Global equity rout pushes investors to seek security in gold

Singapore (Dec 26)  With three days of Asia equity trading left for the year and low volumes across the board, traders don’t seem to be taking any chances.

About $5.6 trillion (Dh20.56tn) of equity value has been obliterated in the region this year as the global carnage shows no let-up. And investors are bracing for volatile days ahead, Bloomberg reported.

MSCI’s broadest index of Asia-Pacific shares outside Japan slipped 0.5 per cent, to a two-month low. Japan’s Nikkei 225 Stock Average also had a choppy day but ultimately closed up 0.9 per cent after entering a bear market on Christmas Day.

The US stock-index futures fluctuated between gains and losses, with the S&P 500 Index on the brink of entering a bear market when it reopens on Wednesday.

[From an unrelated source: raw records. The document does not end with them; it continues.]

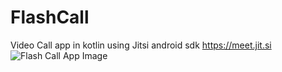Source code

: # FlashCall
Video Call app in kotlin
using Jitsi android sdk https://meet.jit.si
![Flash Call App Image](https://instagram.fjai2-2.fna.fbcdn.net/v/t51.2885-15/e35/117745630_353418399385389_91759860985747253_n.jpg?_nc_ht=instagram.fjai2-2.fna.fbcdn.net&_nc_cat=109&_nc_ohc=21Qtv65PMdsAX-SQnjT&_nc_tp=18&oh=ac61020ee2ca4e625e9faf3c80db9a41&oe=5FA97828)

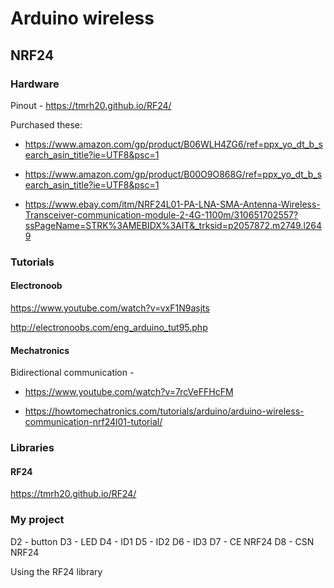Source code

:# Arduino wireless


## NRF24

### Hardware

Pinout - https://tmrh20.github.io/RF24/

Purchased these:

- https://www.amazon.com/gp/product/B06WLH4ZG6/ref=ppx_yo_dt_b_search_asin_title?ie=UTF8&psc=1

- https://www.amazon.com/gp/product/B00O9O868G/ref=ppx_yo_dt_b_search_asin_title?ie=UTF8&psc=1

- https://www.ebay.com/itm/NRF24L01-PA-LNA-SMA-Antenna-Wireless-Transceiver-communication-module-2-4G-1100m/310651702557?ssPageName=STRK%3AMEBIDX%3AIT&_trksid=p2057872.m2749.l2649


### Tutorials

#### Electronoob

https://www.youtube.com/watch?v=vxF1N9asjts

http://electronoobs.com/eng_arduino_tut95.php

#### Mechatronics

Bidirectional communication -
- https://www.youtube.com/watch?v=7rcVeFFHcFM

- https://howtomechatronics.com/tutorials/arduino/arduino-wireless-communication-nrf24l01-tutorial/

### Libraries

#### RF24

https://tmrh20.github.io/RF24/

### My project

D2 - button
D3 - LED
D4 - ID1
D5 - ID2
D6 - ID3
D7 - CE  NRF24
D8 - CSN NRF24

Using the RF24 library
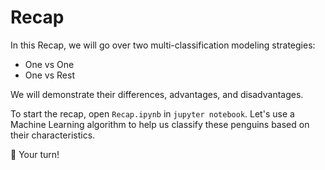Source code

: # Recap

In this Recap, we will go over two multi-classification modeling strategies:

- One vs One
- One vs Rest

We will demonstrate their differences, advantages, and disadvantages.

To start the recap, open `Recap.ipynb` in `jupyter notebook`.
Let's use a Machine Learning algorithm to help us classify these penguins based on their characteristics.

🚀 Your turn!
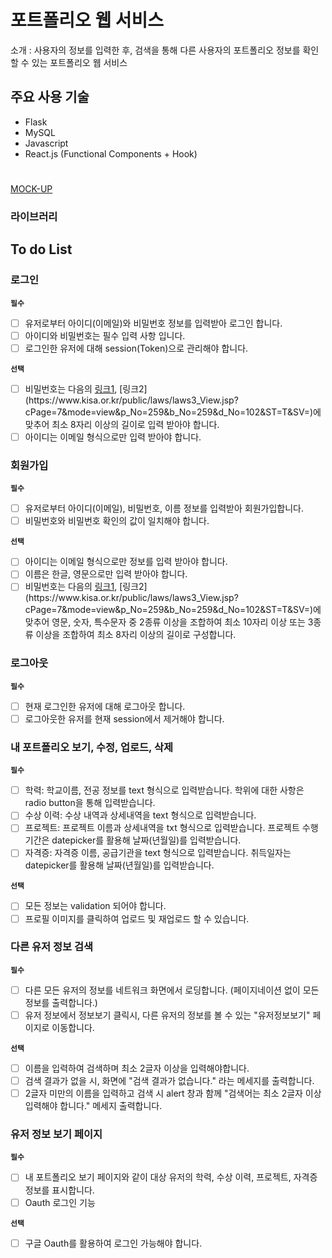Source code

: # 포트폴리오 웹 서비스

소개 : 사용자의 정보를 입력한 후, 검색을 통해 다른 사용자의 포트폴리오 정보를 확인할 수 있는 포트폴리오 웹 서비스

## 주요 사용 기술

- Flask
- MySQL
- Javascript
- React.js (Functional Components + Hook)

# 

[MOCK-UP](https://whimsical.com/7ptF5aW1CDkJhALvKSAjp3)


### 라이브러리
## **To do List**

### **로그인**

**`필수`**

- [ ]  유저로부터 아이디(이메일)와 비밀번호 정보를 입력받아 로그인 합니다.
- [ ]  아이디와 비밀번호는 필수 입력 사항 입니다.
- [ ]  로그인한 유저에 대해 session(Token)으로 관리해야 합니다.

**`선택`**

- [ ]  비밀번호는 다음의 [링크1](https://www.law.go.kr/%ED%96%89%EC%A0%95%EA%B7%9C%EC%B9%99/(%EA%B0%9C%EC%9D%B8%EC%A0%95%EB%B3%B4%EB%B3%B4%ED%98%B8%EC%9C%84%EC%9B%90%ED%9A%8C)%EA%B0%9C%EC%9D%B8%EC%A0%95%EB%B3%B4%EC%9D%98%EA%B8%B0%EC%88%A0%EC%A0%81%C2%B7%EA%B4%80%EB%A6%AC%EC%A0%81%EB%B3%B4%ED%98%B8%EC%A1%B0%EC%B9%98%EA%B8%B0%EC%A4%80/(2020-5,20200811)), [링크2](https://www.kisa.or.kr/public/laws/laws3_View.jsp?cPage=7&mode=view&p_No=259&b_No=259&d_No=102&ST=T&SV=)에 맞추어 최소 8자리 이상의 길이로 입력 받아야 합니다.
- [ ]  아이디는 이메일 형식으로만 입력 받아야 합니다.

### **회원가입**

**`필수`**

- [ ]  유저로부터 아이디(이메일), 비밀번호, 이름 정보를 입력받아 회원가입합니다.
- [ ]  비밀번호와 비밀번호 확인의 값이 일치해야 합니다.

**`선택`**

- [ ]  아이디는 이메일 형식으로만 정보를 입력 받아야 합니다.
- [ ]  이름은 한글, 영문으로만 입력 받아야 합니다.
- [ ]  비밀번호는 다음의 [링크1](https://www.law.go.kr/%ED%96%89%EC%A0%95%EA%B7%9C%EC%B9%99/(%EA%B0%9C%EC%9D%B8%EC%A0%95%EB%B3%B4%EB%B3%B4%ED%98%B8%EC%9C%84%EC%9B%90%ED%9A%8C)%EA%B0%9C%EC%9D%B8%EC%A0%95%EB%B3%B4%EC%9D%98%EA%B8%B0%EC%88%A0%EC%A0%81%C2%B7%EA%B4%80%EB%A6%AC%EC%A0%81%EB%B3%B4%ED%98%B8%EC%A1%B0%EC%B9%98%EA%B8%B0%EC%A4%80/(2020-5,20200811)), [링크2](https://www.kisa.or.kr/public/laws/laws3_View.jsp?cPage=7&mode=view&p_No=259&b_No=259&d_No=102&ST=T&SV=)에 맞추어 영문, 숫자, 특수문자 중 2종류 이상을 조합하여 최소 10자리 이상 또는 3종류 이상을 조합하여 최소 8자리 이상의 길이로 구성합니다.

### **로그아웃**

**`필수`**

- [ ]  현재 로그인한 유저에 대해 로그아웃 합니다.
- [ ]  로그아웃한 유저를 현재 session에서 제거해야 합니다.

### **내 포트폴리오 보기, 수정, 업로드, 삭제**

**`필수`**

- [ ]  학력: 학교이름, 전공 정보를 text 형식으로 입력받습니다. 학위에 대한 사항은 radio button을 통해 입력받습니다.
- [ ]  수상 이력: 수상 내역과 상세내역을 text 형식으로 입력받습니다.
- [ ]  프로젝트: 프로젝트 이름과 상세내역을 txt 형식으로 입력받습니다. 프로젝트 수행기간은 datepicker를 활용해 날짜(년월일)를 입력받습니다.
- [ ]  자격증: 자격증 이름, 공급기관을 text 형식으로 입력받습니다. 취득일자는 datepicker를 활용해 날짜(년월일)를 입력받습니다.

**`선택`**

- [ ]  모든 정보는 validation 되어야 합니다.
- [ ]  프로필 이미지를 클릭하여 업로드 및 재업로드 할 수 있습니다.

### **다른 유저 정보 검색**

**`필수`**

- [ ]  다른 모든 유저의 정보를 네트워크 화면에서 로딩합니다. (페이지네이션 없이 모든 정보를 출력합니다.)
- [ ]  유저 정보에서 정보보기 클릭시, 다른 유저의 정보를 볼 수 있는 "유저정보보기" 페이지로 이동합니다.

**`선택`**

- [ ]  이름을 입력하여 검색하며 최소 2글자 이상을 입력해야합니다.
- [ ]  검색 결과가 없을 시, 화면에 "검색 결과가 없습니다." 라는 메세지를 출력합니다.
- [ ]  2글자 미만의 이름을 입력하고 검색 시 alert 창과 함께 "검색어는 최소 2글자 이상 입력해야 합니다." 메세지 출력합니다.

### **유저 정보 보기 페이지**

**`필수`**

- [ ]  내 포트폴리오 보기 페이지와 같이 대상 유저의 학력, 수상 이력, 프로젝트, 자격증 정보를 표시합니다.
- [ ]  Oauth 로그인 기능

**`선택`**

- [ ]  구글 Oauth를 활용하여 로그인 가능해야 합니다.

Markets in Hong Kong, Australia and New Zealand remain closed for a holiday.

There’s a chance that the 10-year US bull market comes to an end when markets reopen even after US President Donald Trump gave his first expression of public support for Treasury Secretary Steven Mnuchin and Federal Reserve Chairman Jerome Powell since Bloomberg last week reported that the president had discussed dismissing the Fed chief, who was recommended by Mr Mnuchin.

“The direly weak sentiment continues to be the engine behind the declines for markets that have yet to find the panacea in the form of any positive impetus,” said Jingyi Pan, market strategist for IG Asia. “The weight that is given to President Trump’s assurances is simply much lighter than the threats he is throwing.”

US stocks have dropped sharply in recent weeks on concerns over weaker economic growth. Mr Trump has largely laid the blame for economic headwinds on the Fed, openly criticising its Mr Powell, whom he appointed. That has further rattled investors as they grappled with fears of slowing global growth, corporate earnings and US-China trade tensions, Reuters reported.